Quinto: checkup nazionale sulla cybersecurity e sulla sicurezza dei dati
Alla luce delle recenti violazioni (e non solo per questo), diventa sempre più evidente la necessità di un “checkup nazionale sulla cybersecurity e sulla sicurezza dei dati”, in particolare dei trattamenti e delle banche dati critiche. Le autorità nazionali dovrebbero promuovere, a parere dello scrivente, un censimento attivo e una verifica sistematica e periodica della sicurezza delle banche dati, per garantire che tutte le organizzazioni siano conformi alle migliori pratiche e agli standard più recenti.
Questo checkup nazionale dovrebbe comprendere audit completi sulla sicurezza, condotti con il supporto di terze parti, per valutare l’efficacia delle misure di protezione adottate e identificare eventuali vulnerabilità. Le autorità competenti, come il Garante per la protezione dei dati personali e l’Agenzia per la cybersicurezza nazionale, dovrebbero supervisionare queste verifiche e assicurarsi che le organizzazioni adottino tecnologie avanzate come l’autenticazione multifattore, “zero trust” e l’anomaly detection et similia.

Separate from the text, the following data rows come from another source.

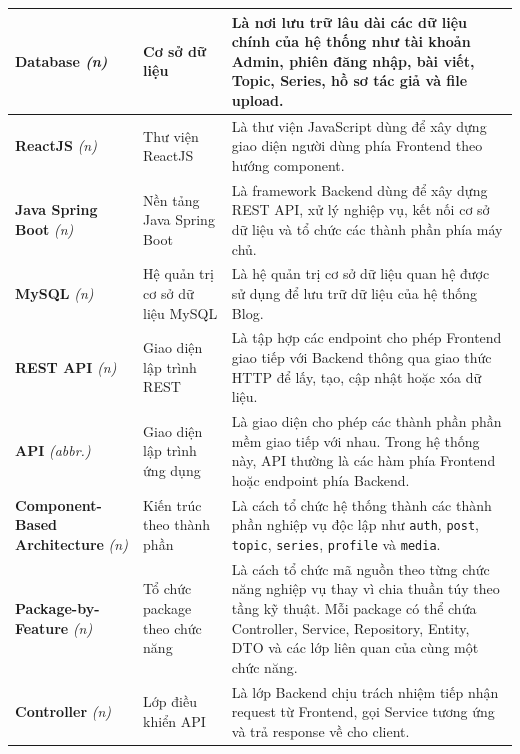 \documentclass[a4paper,12pt]{article}
\begin{document}
\begin{longtable}{|p{3.5cm}|p{3.5cm}|p{8cm}|}
\textbf{Database} \textit{(n)} & Cơ sở dữ liệu & Là nơi lưu trữ lâu dài các dữ liệu chính của hệ thống như tài khoản Admin, phiên đăng nhập, bài viết, Topic, Series, hồ sơ tác giả và file upload. \\
\hline

\textbf{ReactJS} \textit{(n)} & Thư viện ReactJS & Là thư viện JavaScript dùng để xây dựng giao diện người dùng phía Frontend theo hướng component. \\
\hline

\textbf{Java Spring Boot} \textit{(n)} & Nền tảng Java Spring Boot & Là framework Backend dùng để xây dựng REST API, xử lý nghiệp vụ, kết nối cơ sở dữ liệu và tổ chức các thành phần phía máy chủ. \\
\hline

\textbf{MySQL} \textit{(n)} & Hệ quản trị cơ sở dữ liệu MySQL & Là hệ quản trị cơ sở dữ liệu quan hệ được sử dụng để lưu trữ dữ liệu của hệ thống Blog. \\
\hline

\textbf{REST API} \textit{(n)} & Giao diện lập trình REST & Là tập hợp các endpoint cho phép Frontend giao tiếp với Backend thông qua giao thức HTTP để lấy, tạo, cập nhật hoặc xóa dữ liệu. \\
\hline

\textbf{API} \textit{(abbr.)} & Giao diện lập trình ứng dụng & Là giao diện cho phép các thành phần phần mềm giao tiếp với nhau. Trong hệ thống này, API thường là các hàm phía Frontend hoặc endpoint phía Backend. \\
\hline

\textbf{Component-Based Architecture} \textit{(n)} & Kiến trúc theo thành phần & Là cách tổ chức hệ thống thành các thành phần nghiệp vụ độc lập như \texttt{auth}, \texttt{post}, \texttt{topic}, \texttt{series}, \texttt{profile} và \texttt{media}. \\
\hline

\textbf{Package-by-Feature} \textit{(n)} & Tổ chức package theo chức năng & Là cách tổ chức mã nguồn theo từng chức năng nghiệp vụ thay vì chia thuần túy theo tầng kỹ thuật. Mỗi package có thể chứa Controller, Service, Repository, Entity, DTO và các lớp liên quan của cùng một chức năng. \\
\hline

\textbf{Controller} \textit{(n)} & Lớp điều khiển API & Là lớp Backend chịu trách nhiệm tiếp nhận request từ Frontend, gọi Service tương ứng và trả response về cho client. \\
\hline


\end{longtable}
\end{document}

Oltre a promuovere l’adozione di tecnologie avanzate, le autorità nazionali, come già indicato in precedenza, dovrebbero stabilire linee guida chiare e obbligatorie per la protezione di questi dati e, se del caso, imporre sanzioni severe alle organizzazioni che non rispettano gli standard di sicurezza, incentivandole così a investire nella protezione delle loro risorse.